Selon eux, tout ce qui favorise l’assouvissement d’un désir individuel constitue un développement positif qui va dans le « sens de l’histoire ». Heureusement, il se trouve encore des vigies pour nous alerter et nous prémunir contre cette dérive. L’enfant n’est pas un produit, un dû que le citoyen-consommateur serait autorisé à acquérir comme un simple objet et par n’importe quel moyen.
En fait, si les « progressistes » sont incapables de voir que cette marchandisation du corps représente une terrible régression, c’est que pour l’heure le « Progrès » semble privé de finalité, de but.

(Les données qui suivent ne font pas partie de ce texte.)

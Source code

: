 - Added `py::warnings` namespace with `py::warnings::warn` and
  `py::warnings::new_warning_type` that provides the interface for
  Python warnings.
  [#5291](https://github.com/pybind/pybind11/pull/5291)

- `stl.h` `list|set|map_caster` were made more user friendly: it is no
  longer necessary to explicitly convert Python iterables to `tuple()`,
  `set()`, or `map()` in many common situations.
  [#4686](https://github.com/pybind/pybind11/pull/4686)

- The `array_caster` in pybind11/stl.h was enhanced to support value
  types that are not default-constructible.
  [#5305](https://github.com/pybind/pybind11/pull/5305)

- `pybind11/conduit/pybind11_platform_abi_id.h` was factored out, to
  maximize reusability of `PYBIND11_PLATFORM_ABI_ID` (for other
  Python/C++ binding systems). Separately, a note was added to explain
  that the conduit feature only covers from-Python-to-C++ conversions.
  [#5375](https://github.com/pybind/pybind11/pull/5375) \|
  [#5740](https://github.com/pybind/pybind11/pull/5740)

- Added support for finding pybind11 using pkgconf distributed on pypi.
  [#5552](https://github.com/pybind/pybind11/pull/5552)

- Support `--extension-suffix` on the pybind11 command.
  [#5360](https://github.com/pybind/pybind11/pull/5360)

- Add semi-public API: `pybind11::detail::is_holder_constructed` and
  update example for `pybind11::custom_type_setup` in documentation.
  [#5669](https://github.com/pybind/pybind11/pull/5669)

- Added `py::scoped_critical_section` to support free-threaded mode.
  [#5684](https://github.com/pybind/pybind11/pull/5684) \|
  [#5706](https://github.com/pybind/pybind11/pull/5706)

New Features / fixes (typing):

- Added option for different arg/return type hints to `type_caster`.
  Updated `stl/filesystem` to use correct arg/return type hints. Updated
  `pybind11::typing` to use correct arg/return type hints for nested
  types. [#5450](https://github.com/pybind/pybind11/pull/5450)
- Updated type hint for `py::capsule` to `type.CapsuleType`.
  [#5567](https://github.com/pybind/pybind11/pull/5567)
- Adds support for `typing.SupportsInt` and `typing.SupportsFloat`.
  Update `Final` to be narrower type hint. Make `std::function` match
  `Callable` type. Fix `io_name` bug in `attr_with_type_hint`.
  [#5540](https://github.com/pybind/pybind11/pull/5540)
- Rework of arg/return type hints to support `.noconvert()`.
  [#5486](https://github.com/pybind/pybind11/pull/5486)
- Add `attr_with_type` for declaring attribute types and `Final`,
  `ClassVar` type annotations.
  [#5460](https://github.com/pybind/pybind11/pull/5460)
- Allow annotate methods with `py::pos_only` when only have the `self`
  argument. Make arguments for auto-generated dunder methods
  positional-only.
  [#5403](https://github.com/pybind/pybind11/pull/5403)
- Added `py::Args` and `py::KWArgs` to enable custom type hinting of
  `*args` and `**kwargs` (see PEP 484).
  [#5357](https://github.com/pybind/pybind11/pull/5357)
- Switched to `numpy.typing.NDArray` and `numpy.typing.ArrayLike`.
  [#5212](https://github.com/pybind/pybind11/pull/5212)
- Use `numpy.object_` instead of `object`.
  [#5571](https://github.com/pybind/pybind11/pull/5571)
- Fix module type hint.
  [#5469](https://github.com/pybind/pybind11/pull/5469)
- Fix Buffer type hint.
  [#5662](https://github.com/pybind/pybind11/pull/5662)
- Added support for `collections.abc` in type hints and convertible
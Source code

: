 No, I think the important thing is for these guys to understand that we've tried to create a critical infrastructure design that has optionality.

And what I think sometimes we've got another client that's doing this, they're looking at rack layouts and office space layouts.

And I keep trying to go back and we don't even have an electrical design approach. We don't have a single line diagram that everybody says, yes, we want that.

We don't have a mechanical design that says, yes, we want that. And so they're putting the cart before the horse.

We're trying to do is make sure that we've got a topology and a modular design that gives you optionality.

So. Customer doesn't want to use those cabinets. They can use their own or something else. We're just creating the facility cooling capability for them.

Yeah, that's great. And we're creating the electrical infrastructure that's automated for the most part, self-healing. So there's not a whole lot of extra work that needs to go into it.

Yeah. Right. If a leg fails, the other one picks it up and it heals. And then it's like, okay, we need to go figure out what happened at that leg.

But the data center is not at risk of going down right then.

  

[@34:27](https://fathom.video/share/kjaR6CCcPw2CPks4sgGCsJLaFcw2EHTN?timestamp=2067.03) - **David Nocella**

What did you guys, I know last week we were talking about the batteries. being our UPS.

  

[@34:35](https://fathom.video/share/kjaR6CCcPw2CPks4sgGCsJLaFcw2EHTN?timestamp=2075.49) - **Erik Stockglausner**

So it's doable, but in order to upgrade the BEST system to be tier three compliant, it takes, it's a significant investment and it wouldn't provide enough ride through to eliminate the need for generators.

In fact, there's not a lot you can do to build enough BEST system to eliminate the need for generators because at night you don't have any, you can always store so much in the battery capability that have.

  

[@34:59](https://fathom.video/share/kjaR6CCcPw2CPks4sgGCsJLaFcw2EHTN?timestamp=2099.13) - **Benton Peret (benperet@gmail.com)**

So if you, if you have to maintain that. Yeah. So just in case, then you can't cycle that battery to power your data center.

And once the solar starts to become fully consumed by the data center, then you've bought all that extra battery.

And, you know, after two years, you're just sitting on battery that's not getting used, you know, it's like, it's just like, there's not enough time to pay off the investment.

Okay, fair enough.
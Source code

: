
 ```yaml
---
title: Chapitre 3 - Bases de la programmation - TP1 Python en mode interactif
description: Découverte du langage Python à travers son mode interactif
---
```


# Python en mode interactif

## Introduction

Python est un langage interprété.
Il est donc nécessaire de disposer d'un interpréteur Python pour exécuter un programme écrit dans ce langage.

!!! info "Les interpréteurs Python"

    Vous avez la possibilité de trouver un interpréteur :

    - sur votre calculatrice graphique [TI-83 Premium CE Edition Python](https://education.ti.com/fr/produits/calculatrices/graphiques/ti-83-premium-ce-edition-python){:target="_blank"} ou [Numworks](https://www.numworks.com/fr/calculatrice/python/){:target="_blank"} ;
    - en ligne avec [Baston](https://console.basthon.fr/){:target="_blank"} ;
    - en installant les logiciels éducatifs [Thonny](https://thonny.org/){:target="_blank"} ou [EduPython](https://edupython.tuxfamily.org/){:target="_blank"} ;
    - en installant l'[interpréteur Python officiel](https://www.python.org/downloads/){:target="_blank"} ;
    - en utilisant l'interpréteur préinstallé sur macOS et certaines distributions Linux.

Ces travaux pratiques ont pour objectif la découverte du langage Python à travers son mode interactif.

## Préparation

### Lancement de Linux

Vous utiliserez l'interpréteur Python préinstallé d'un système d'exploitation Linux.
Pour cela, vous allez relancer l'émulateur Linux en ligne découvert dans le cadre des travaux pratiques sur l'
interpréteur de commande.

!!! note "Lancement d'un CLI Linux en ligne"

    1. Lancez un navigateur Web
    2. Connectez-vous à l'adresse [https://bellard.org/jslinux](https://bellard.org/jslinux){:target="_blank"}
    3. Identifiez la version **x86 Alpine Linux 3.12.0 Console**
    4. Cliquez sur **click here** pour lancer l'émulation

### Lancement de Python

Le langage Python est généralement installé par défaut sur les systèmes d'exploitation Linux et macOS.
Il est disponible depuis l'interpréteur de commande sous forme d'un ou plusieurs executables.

Il n’est plus désiré que pour lui-même. C’est « le progrès pour le progrès » ! Oui, mais après ? Le progrès de quoi ? Vers quoi ? Ses adorateurs béats sont bien embarrassés pour répondre à ces questions.
Le véritable progrès réside dans l’acceptation de soi
Dans une hypermodernité gagnée par l’hubris technicienne, où le véritable progrès ira-t-il se réfugier, sinon dans la redécouverte de notre humanité et de ses limites ? Les véritables « progressistes » se reconnaîtront bientôt à leur maîtrise de soi, à leur incrédulité devant les faux-prophètes du « post-humain » qui voudraient nous faire croire que l’homme est quelque chose à « dépasser ».
Le progrès consiste plutôt à s’accepter comme nous sommes, à aimer notre nature finie et dépendante. D’ores et déjà, être dans le sens de l’histoire vraie et sensée, du développement durable et écologique, c’est réfréner notre penchant à la démesure.
Nous aurons accompli un progrès considérable lorsque nous aurons décidé de ne pas dépendre de la techno-science pour notre bonheur. Le moment est venu de reprendre la main en ne laissant pas des apprentis sorciers décider pour nous au sujet de ce que serons demain.
La vieille notion de progrès sera bientôt synonyme de souveraineté retrouvée de l’homme sur son propre destin et de désaliénation par rapport à l’idole techno-scientifique.